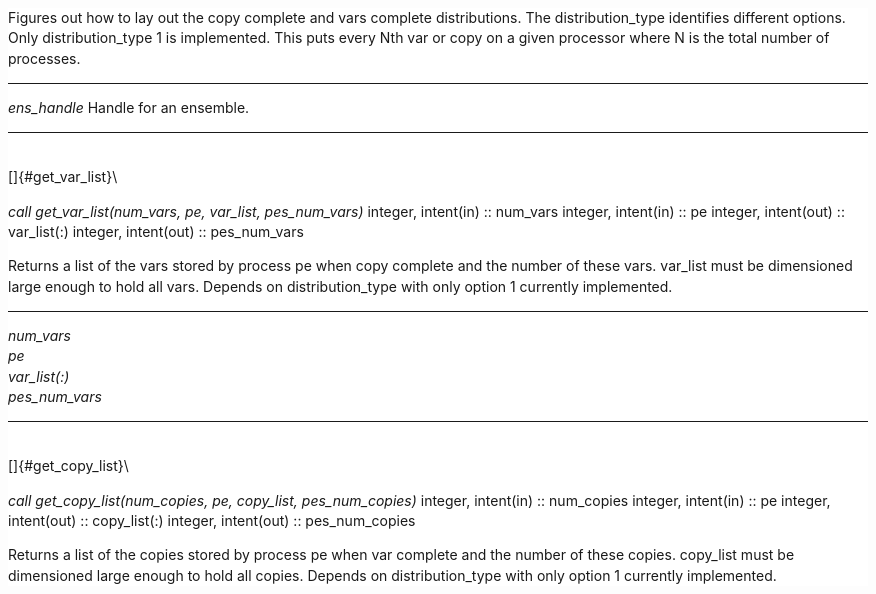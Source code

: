 Figures out how to lay out the copy complete and vars complete
distributions. The distribution\_type identifies different options. Only
distribution\_type 1 is implemented. This puts every Nth var or copy on
a given processor where N is the total number of processes.

  --------------- -------------------------
  *ens\_handle*   Handle for an ensemble.
  --------------- -------------------------

</div>

\
[]{#get_var_list}\

<div class="routine">

*call get\_var\_list(num\_vars, pe, var\_list, pes\_num\_vars)*
    integer,   intent(in)     :: num_vars
    integer,   intent(in)     :: pe
    integer,   intent(out)    :: var_list(:)
    integer,   intent(out)    :: pes_num_vars

</div>

<div class="indent1">

Returns a list of the vars stored by process pe when copy complete and
the number of these vars. var\_list must be dimensioned large enough to
hold all vars. Depends on distribution\_type with only option 1
currently implemented.

  ------------------ --
  *num\_vars*        
  *pe*               
  *var\_list(:)*     
  *pes\_num\_vars*   
  ------------------ --

</div>

\
[]{#get_copy_list}\

<div class="routine">

*call get\_copy\_list(num\_copies, pe, copy\_list, pes\_num\_copies)*
    integer,   intent(in)     :: num_copies
    integer,   intent(in)     :: pe
    integer,   intent(out)    :: copy_list(:)
    integer,   intent(out)    :: pes_num_copies

</div>

<div class="indent1">

Returns a list of the copies stored by process pe when var complete and
the number of these copies. copy\_list must be dimensioned large enough
to hold all copies. Depends on distribution\_type with only option 1
currently implemented.
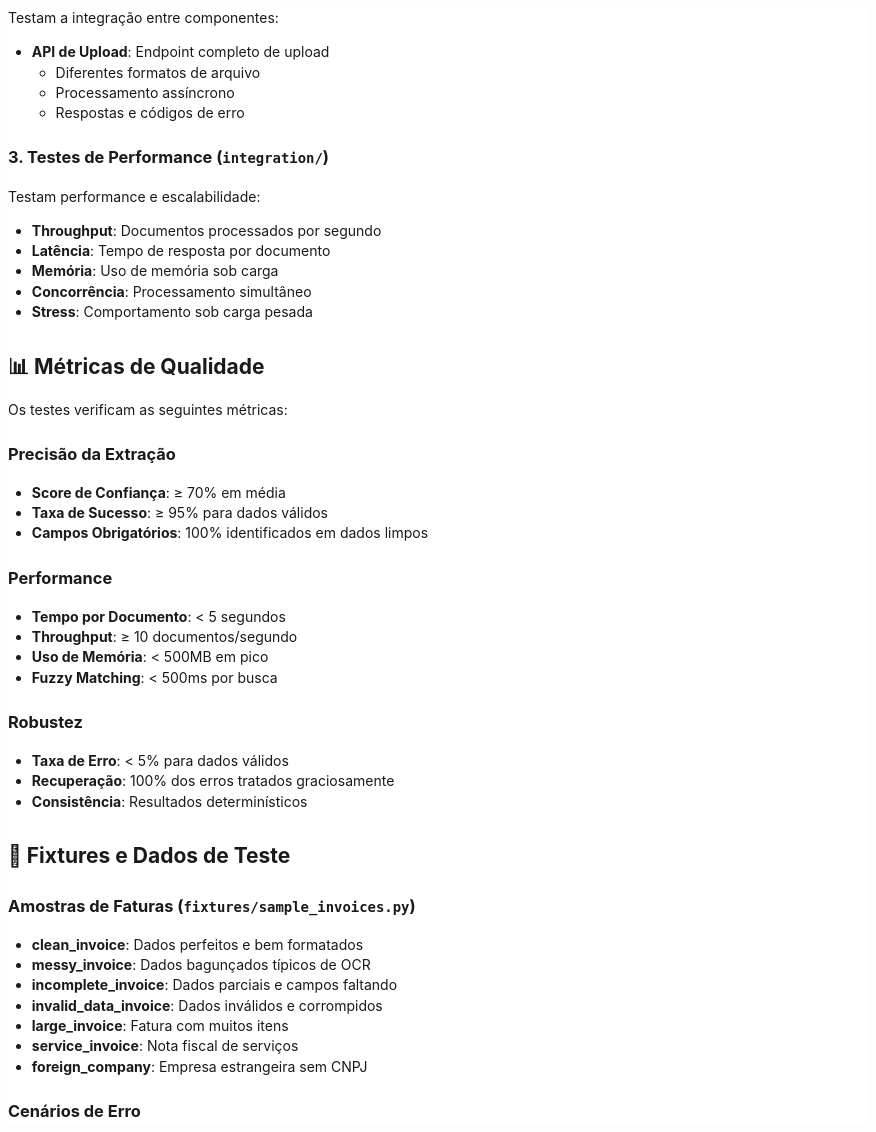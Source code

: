 Testam a integração entre componentes:

- **API de Upload**: Endpoint completo de upload
  - Diferentes formatos de arquivo
  - Processamento assíncrono
  - Respostas e códigos de erro

### 3. **Testes de Performance** (`integration/`)

Testam performance e escalabilidade:

- **Throughput**: Documentos processados por segundo
- **Latência**: Tempo de resposta por documento
- **Memória**: Uso de memória sob carga
- **Concorrência**: Processamento simultâneo
- **Stress**: Comportamento sob carga pesada

## 📊 Métricas de Qualidade

Os testes verificam as seguintes métricas:

### Precisão da Extração
- **Score de Confiança**: ≥ 70% em média
- **Taxa de Sucessо**: ≥ 95% para dados válidos
- **Campos Obrigatórios**: 100% identificados em dados limpos

### Performance
- **Tempo por Documento**: < 5 segundos
- **Throughput**: ≥ 10 documentos/segundo
- **Uso de Memória**: < 500MB em pico
- **Fuzzy Matching**: < 500ms por busca

### Robustez
- **Taxa de Erro**: < 5% para dados válidos
- **Recuperação**: 100% dos erros tratados graciosamente
- **Consistência**: Resultados determinísticos

## 🔧 Fixtures e Dados de Teste

### Amostras de Faturas (`fixtures/sample_invoices.py`)

- **clean_invoice**: Dados perfeitos e bem formatados
- **messy_invoice**: Dados bagunçados típicos de OCR
- **incomplete_invoice**: Dados parciais e campos faltando
- **invalid_data_invoice**: Dados inválidos e corrompidos
- **large_invoice**: Fatura com muitos itens
- **service_invoice**: Nota fiscal de serviços
- **foreign_company**: Empresa estrangeira sem CNPJ

### Cenários de Erro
******
Brief => Copy exactly the lines above, from the one containing "- **Throughput**: ≥ 10 documentos/segundo" through the very last line.

Response to the task =>
- **Throughput**: ≥ 10 documentos/segundo
- **Uso de Memória**: < 500MB em pico
- **Fuzzy Matching**: < 500ms por busca

### Robustez
- **Taxa de Erro**: < 5% para dados válidos
- **Recuperação**: 100% dos erros tratados graciosamente
- **Consistência**: Resultados determinísticos

## 🔧 Fixtures e Dados de Teste

### Amostras de Faturas (`fixtures/sample_invoices.py`)

- **clean_invoice**: Dados perfeitos e bem formatados
- **messy_invoice**: Dados bagunçados típicos de OCR
- **incomplete_invoice**: Dados parciais e campos faltando
- **invalid_data_invoice**: Dados inválidos e corrompidos
- **large_invoice**: Fatura com muitos itens
- **service_invoice**: Nota fiscal de serviços
- **foreign_company**: Empresa estrangeira sem CNPJ

### Cenários de Erro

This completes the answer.